▶ Problem to work on: Report, in full, each line of the material below in which the string "自定义指令" occurs.

Entries supplied Start Marker

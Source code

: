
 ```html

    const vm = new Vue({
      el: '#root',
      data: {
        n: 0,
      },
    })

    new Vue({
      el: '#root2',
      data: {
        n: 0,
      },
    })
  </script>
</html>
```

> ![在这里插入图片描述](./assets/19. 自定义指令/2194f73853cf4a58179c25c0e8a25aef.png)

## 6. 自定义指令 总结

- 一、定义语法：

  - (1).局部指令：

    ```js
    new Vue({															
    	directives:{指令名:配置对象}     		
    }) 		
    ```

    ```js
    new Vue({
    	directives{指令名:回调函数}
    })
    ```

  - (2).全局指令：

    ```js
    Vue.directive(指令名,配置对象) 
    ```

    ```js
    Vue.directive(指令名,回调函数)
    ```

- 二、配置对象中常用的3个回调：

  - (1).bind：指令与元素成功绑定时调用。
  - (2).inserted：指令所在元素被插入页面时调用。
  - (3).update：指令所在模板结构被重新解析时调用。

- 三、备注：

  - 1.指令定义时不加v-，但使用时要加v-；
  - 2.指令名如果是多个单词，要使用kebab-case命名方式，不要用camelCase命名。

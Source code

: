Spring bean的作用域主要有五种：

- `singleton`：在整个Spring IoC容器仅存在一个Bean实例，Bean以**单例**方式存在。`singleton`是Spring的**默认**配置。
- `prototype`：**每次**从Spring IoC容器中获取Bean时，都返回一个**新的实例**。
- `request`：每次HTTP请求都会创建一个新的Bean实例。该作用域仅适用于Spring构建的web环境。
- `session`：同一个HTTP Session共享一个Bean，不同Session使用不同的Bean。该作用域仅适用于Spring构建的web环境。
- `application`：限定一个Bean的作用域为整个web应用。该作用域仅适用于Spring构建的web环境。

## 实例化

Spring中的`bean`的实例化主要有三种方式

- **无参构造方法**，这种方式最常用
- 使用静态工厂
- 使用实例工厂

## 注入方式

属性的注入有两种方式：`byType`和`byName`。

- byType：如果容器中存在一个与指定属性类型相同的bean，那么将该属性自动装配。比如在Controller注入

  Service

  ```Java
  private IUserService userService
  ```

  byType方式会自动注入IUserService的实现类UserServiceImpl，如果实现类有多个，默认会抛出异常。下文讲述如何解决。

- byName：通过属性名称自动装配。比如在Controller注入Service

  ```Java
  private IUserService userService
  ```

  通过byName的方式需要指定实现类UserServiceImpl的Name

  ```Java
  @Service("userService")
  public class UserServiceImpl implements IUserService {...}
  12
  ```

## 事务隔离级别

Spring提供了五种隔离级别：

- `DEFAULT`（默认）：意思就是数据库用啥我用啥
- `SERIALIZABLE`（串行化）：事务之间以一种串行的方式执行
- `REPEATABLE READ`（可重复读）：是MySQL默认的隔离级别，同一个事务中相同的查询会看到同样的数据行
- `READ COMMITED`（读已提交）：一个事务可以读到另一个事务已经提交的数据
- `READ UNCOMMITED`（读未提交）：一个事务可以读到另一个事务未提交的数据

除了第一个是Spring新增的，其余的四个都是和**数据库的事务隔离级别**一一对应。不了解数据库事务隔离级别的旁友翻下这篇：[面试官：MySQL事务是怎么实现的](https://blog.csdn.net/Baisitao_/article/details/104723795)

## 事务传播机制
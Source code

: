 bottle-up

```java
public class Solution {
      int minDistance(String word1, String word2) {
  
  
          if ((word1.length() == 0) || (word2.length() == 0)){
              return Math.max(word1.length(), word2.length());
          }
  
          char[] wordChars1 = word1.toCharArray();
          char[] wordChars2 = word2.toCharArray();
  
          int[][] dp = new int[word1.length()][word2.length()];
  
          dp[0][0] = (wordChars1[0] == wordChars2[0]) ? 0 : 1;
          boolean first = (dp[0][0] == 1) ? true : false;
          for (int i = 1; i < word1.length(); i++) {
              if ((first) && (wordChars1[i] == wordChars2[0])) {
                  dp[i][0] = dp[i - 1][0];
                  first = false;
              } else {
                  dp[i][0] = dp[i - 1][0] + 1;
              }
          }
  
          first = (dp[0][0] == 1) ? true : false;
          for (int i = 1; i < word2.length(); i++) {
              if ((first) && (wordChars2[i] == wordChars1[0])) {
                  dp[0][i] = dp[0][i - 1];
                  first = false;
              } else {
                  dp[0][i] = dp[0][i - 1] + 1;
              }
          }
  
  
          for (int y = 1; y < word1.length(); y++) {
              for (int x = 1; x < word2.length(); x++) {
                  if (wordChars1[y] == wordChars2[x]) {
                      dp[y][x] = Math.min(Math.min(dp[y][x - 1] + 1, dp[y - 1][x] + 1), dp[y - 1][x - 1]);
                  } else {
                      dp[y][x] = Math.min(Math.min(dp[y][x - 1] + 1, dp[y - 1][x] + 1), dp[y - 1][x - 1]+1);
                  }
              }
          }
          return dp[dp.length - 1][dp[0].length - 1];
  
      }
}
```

Entries supplied End Marker

▶ Answer:
> ![在这里插入图片描述](./assets/19. 自定义指令/2194f73853cf4a58179c25c0e8a25aef.png)
## 6. 自定义指令 总结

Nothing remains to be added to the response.